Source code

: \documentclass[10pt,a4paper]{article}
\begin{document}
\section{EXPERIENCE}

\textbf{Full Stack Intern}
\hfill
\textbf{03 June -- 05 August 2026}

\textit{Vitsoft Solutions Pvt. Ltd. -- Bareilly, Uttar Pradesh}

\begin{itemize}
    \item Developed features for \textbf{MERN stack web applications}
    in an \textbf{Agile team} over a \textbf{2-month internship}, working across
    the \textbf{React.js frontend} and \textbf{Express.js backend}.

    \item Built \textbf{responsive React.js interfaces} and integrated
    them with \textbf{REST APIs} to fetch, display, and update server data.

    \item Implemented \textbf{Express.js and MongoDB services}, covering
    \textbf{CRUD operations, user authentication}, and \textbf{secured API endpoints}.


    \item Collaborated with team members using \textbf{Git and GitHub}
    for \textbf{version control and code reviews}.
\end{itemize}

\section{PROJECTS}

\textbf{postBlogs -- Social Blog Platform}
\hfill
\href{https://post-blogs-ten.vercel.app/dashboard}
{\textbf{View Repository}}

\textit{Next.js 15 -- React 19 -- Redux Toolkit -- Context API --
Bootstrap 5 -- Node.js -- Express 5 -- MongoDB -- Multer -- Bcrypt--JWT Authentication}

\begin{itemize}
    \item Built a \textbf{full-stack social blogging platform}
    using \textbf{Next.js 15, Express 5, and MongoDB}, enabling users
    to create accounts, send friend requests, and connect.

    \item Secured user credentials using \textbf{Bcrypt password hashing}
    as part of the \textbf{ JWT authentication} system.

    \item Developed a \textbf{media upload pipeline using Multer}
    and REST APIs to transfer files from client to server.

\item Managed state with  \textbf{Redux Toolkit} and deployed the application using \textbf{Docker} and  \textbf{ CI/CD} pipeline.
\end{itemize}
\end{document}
+--
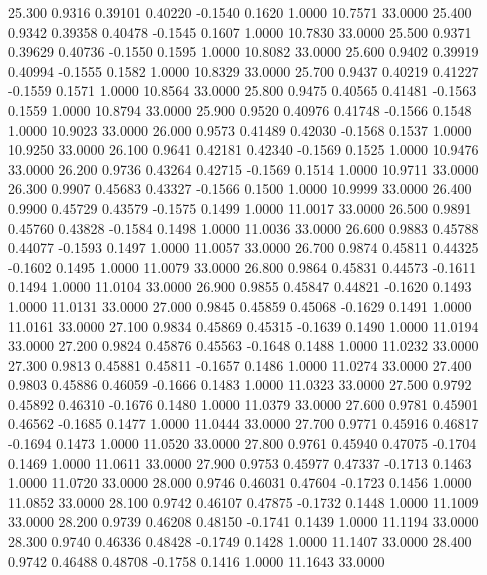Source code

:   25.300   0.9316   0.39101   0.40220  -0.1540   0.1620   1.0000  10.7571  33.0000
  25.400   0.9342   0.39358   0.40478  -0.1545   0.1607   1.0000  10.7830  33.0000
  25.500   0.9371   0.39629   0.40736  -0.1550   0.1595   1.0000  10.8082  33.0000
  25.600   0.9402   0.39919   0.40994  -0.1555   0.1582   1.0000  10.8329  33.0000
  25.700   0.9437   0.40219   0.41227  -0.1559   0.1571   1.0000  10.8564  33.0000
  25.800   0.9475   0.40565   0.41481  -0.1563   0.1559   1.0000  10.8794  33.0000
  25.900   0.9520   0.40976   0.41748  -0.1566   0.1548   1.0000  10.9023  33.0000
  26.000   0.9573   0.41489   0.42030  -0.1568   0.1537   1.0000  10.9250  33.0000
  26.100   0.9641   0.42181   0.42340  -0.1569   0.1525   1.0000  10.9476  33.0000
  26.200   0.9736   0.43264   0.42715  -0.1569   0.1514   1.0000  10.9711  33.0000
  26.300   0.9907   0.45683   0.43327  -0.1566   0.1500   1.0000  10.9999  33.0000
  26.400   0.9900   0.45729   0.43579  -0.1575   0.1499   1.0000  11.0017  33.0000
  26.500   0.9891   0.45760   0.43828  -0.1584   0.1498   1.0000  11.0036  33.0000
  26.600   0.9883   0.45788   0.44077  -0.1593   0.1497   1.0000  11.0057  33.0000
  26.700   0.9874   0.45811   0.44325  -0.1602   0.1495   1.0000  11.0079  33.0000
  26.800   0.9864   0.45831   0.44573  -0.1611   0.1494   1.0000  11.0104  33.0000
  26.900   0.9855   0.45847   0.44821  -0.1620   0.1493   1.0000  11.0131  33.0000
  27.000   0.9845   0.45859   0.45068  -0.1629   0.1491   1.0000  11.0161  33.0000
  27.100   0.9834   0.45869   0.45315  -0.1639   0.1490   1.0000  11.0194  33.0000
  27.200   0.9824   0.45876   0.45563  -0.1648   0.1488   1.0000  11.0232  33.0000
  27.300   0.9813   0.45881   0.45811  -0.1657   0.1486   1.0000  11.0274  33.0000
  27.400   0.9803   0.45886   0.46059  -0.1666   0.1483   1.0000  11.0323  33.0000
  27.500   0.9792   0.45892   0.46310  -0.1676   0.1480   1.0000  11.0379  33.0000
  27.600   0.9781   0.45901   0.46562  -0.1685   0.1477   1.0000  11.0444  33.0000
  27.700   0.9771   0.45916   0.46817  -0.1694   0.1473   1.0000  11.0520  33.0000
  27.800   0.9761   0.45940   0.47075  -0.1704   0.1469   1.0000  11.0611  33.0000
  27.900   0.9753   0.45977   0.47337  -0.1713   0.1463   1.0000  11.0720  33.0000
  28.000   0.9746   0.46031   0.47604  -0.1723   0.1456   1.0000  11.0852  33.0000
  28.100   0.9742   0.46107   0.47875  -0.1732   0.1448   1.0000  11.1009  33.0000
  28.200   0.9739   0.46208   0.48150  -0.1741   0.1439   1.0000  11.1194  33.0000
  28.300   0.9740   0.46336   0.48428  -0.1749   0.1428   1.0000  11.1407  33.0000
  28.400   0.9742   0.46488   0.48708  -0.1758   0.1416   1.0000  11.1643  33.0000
+--
# What to work on:
List each line in the listing that contains the string "APIs".

# Written response:
    them with \textbf{REST APIs} to fetch, display, and update server data.
    and REST APIs to transfer files from client to server.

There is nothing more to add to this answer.